Early intervention may focus on the child alone or on the child and the family together. Early intervention programs may be center-based, home-based, hospital-based, or a combination. Services range from identification--that is, hospital or school screening and referral services--to diagnostic and direct intervention programs. Early intervention may begin at any time between birth and school age; however, there are many reasons for it to begin as early as possible.
(from 'Kids Source Online)

Both our oldest and middle boys started in a local program pretty much as soon as they moved in with us since they were starting to be enrolled while in foster care. If you have any concerns about your child, you should start with your pediatrician. In MY opinion, it is best to make sure your pediatrician feels that there may be a developmental concern and he/she can refer you to an agency or school program. Our 2 boys went to a program in a facility that is basically for developmentally delayed children and adults. But after a year maybe a year and a half, they moved onto pre-schools. Our oldest (who still wants to be anonymous) continued on through the regular school curriculum. Willie continued on through Special Ed with an IEP. Either way, the Early Intervention program was great. I was able to stay during their sessions and watch and they loved it as the teachers 'played with them' and worked with their plan.
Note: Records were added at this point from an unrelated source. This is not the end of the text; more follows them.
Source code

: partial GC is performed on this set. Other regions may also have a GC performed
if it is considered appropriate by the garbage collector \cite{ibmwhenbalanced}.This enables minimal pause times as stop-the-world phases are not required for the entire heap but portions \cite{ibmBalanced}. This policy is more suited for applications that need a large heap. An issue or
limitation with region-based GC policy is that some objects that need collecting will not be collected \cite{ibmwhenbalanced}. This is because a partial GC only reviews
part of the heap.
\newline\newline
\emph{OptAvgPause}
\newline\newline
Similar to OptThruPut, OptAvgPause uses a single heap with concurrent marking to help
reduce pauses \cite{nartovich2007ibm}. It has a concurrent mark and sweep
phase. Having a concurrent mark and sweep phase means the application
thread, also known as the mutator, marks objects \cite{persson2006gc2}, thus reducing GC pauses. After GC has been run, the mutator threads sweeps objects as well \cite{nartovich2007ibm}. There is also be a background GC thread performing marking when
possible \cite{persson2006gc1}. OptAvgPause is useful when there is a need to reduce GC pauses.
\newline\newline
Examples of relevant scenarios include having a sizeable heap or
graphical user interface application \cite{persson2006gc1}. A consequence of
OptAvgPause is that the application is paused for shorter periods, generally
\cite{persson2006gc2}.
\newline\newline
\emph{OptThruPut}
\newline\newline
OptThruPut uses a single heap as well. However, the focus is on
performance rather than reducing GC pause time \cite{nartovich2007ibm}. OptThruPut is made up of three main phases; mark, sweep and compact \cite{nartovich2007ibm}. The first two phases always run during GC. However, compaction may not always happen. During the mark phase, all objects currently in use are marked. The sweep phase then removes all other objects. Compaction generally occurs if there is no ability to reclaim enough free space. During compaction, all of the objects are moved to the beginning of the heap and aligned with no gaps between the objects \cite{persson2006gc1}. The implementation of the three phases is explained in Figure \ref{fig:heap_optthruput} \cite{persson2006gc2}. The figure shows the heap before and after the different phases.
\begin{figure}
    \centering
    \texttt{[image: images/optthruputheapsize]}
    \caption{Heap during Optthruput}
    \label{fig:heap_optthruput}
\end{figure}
The same concept of early intervention is good for the elderly. My mother was concerned as she got older and started developing slight tremors since Parkinsons runs in the family and was forgetting things occasionally. We also have dementia, Alzheimer's, cancer, heart conditions, diabetes -- my future should be an interesting roll of the dice -- maybe whatever I get, my mind may be at a point that I won't care!! Close to the end of her time, she did have mental issues that we were not sure if it was dementia or delirium (see said post "Delirium or Something Else").

Anyway, what I was getting to WAS mom decided that she wanted to get checked out and was referred to a local Memory and Aging Clinic dealing with the mental status in the elderly. We went several times over a couple of years to get tested, reviewed, have a check-up. The doctors were wonderful, very easy to talk to, work with, patient, pleasant. They made the experience very comfortable. While mom was being tested, I was filling out a questionnaire dealing with how I see her going through her daily life skills. The testing did not take long and it was some visual and some memory testing. Also there was an exam for the Parkinson's.

According to them, there was no worry about the Parkinson's and the level of forgetfulness was normal for someone in her a 80's. This put mom's mind at ease. It was great because they were always available for talking on the phone if we had any concerns or questions. The doctors said that if at any of her future visits they found that there was evidence of dementia or Alzheimer's, there are very good new medicines that have slowed its progression. The doctors were very confident in trying these meds. They said there has been good results with these meds when given at the first signs of Alzheimer's.

We have tried talking to my in-laws since they have issues but they will not budge on going. I suggested to a friend whose mom is having memory issues to try and take her. I don't know if they don't want to find out there may be a problem or they don't want to go to a clinic based in a hospital known for being a place for people with mental issues and addictions. Either way, it is better to go to get checked out no matter where the program is than to worry your family about your condition. If there are meds out there that help, take them and you can spend more quality time with your family.